Task description:
Which lines of the data contain the string "vertical"? Copy every one of them.

Data provided:
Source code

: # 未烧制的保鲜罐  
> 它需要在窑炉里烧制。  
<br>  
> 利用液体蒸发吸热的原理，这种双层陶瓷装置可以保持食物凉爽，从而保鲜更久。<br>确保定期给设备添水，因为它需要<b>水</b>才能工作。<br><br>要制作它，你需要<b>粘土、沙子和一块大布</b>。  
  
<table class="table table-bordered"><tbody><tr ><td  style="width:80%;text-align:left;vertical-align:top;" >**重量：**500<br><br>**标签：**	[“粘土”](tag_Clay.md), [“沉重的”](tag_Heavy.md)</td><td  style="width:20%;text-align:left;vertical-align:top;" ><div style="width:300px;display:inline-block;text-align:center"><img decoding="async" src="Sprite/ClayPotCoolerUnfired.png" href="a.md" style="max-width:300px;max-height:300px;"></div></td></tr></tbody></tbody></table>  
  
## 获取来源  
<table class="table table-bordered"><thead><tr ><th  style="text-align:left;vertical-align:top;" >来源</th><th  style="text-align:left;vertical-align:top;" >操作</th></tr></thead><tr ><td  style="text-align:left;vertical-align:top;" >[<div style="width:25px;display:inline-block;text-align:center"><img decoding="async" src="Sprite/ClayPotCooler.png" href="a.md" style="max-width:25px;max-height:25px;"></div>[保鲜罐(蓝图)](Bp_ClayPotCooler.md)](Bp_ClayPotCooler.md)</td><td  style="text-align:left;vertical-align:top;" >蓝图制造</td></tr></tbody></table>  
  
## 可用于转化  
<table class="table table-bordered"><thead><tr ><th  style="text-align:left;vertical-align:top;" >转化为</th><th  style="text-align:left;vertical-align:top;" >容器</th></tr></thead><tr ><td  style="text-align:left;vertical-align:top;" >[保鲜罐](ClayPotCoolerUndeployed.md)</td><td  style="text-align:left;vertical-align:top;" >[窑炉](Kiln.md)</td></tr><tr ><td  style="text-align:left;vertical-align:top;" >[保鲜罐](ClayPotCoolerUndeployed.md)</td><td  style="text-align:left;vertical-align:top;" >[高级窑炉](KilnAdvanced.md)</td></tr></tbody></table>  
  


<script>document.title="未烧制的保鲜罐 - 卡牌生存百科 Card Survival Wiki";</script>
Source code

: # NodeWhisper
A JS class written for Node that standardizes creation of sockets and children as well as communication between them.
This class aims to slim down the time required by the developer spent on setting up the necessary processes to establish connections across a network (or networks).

Answer section:
<table class="table table-bordered"><tbody><tr ><td  style="width:80%;text-align:left;vertical-align:top;" >**重量：**500<br><br>**标签：**	[“粘土”](tag_Clay.md), [“沉重的”](tag_Heavy.md)</td><td  style="width:20%;text-align:left;vertical-align:top;" ><div style="width:300px;display:inline-block;text-align:center"><img decoding="async" src="Sprite/ClayPotCoolerUnfired.png" href="a.md" style="max-width:300px;max-height:300px;"></div></td></tr></tbody></tbody></table>  
<table class="table table-bordered"><thead><tr ><th  style="text-align:left;vertical-align:top;" >来源</th><th  style="text-align:left;vertical-align:top;" >操作</th></tr></thead><tr ><td  style="text-align:left;vertical-align:top;" >[<div style="width:25px;display:inline-block;text-align:center"><img decoding="async" src="Sprite/ClayPotCooler.png" href="a.md" style="max-width:25px;max-height:25px;"></div>[保鲜罐(蓝图)](Bp_ClayPotCooler.md)](Bp_ClayPotCooler.md)</td><td  style="text-align:left;vertical-align:top;" >蓝图制造</td></tr></tbody></table>  
<table class="table table-bordered"><thead><tr ><th  style="text-align:left;vertical-align:top;" >转化为</th><th  style="text-align:left;vertical-align:top;" >容器</th></tr></thead><tr ><td  style="text-align:left;vertical-align:top;" >[保鲜罐](ClayPotCoolerUndeployed.md)</td><td  style="text-align:left;vertical-align:top;" >[窑炉](Kiln.md)</td></tr><tr ><td  style="text-align:left;vertical-align:top;" >[保鲜罐](ClayPotCoolerUndeployed.md)</td><td  style="text-align:left;vertical-align:top;" >[高级窑炉](KilnAdvanced.md)</td></tr></tbody></table>  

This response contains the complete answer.